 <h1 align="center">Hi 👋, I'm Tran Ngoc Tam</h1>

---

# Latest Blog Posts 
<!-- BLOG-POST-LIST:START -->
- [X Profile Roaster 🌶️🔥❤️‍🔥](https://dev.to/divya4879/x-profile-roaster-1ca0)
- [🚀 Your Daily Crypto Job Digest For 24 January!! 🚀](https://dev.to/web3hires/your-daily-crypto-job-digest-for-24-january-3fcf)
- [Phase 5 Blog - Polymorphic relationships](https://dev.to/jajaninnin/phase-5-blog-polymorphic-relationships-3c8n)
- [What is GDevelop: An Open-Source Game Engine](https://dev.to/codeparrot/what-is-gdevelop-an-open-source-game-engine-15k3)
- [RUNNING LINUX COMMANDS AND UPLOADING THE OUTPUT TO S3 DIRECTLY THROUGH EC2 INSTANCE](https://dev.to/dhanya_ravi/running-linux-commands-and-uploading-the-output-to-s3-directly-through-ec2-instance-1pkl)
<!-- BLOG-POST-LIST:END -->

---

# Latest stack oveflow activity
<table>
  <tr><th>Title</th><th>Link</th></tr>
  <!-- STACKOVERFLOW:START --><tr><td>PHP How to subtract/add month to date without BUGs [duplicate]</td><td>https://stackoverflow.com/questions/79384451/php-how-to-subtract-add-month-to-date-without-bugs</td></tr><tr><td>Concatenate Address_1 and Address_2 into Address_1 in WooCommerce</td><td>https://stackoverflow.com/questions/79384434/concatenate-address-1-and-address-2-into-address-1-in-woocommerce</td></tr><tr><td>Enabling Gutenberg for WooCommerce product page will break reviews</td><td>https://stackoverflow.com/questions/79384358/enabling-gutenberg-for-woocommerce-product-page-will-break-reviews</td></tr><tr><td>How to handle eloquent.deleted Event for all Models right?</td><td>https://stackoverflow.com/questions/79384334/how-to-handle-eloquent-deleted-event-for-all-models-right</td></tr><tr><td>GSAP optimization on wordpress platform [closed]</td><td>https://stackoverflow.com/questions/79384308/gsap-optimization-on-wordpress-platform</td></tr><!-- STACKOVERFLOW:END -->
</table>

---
###
◆ Work task
Would you please reproduce the records above exactly, only from their first line through the line holding "- [Phase 5 Blog", with both ends included?

◆ Response to this exercise
 <h1 align="center">Hi 👋, I'm Tran Ngoc Tam</h1>

---

# Latest Blog Posts 
<!-- BLOG-POST-LIST:START -->
- [X Profile Roaster 🌶️🔥❤️‍🔥](https://dev.to/divya4879/x-profile-roaster-1ca0)
- [🚀 Your Daily Crypto Job Digest For 24 January!! 🚀](https://dev.to/web3hires/your-daily-crypto-job-digest-for-24-january-3fcf)
- [Phase 5 Blog - Polymorphic relationships](https://dev.to/jajaninnin/phase-5-blog-polymorphic-relationships-3c8n)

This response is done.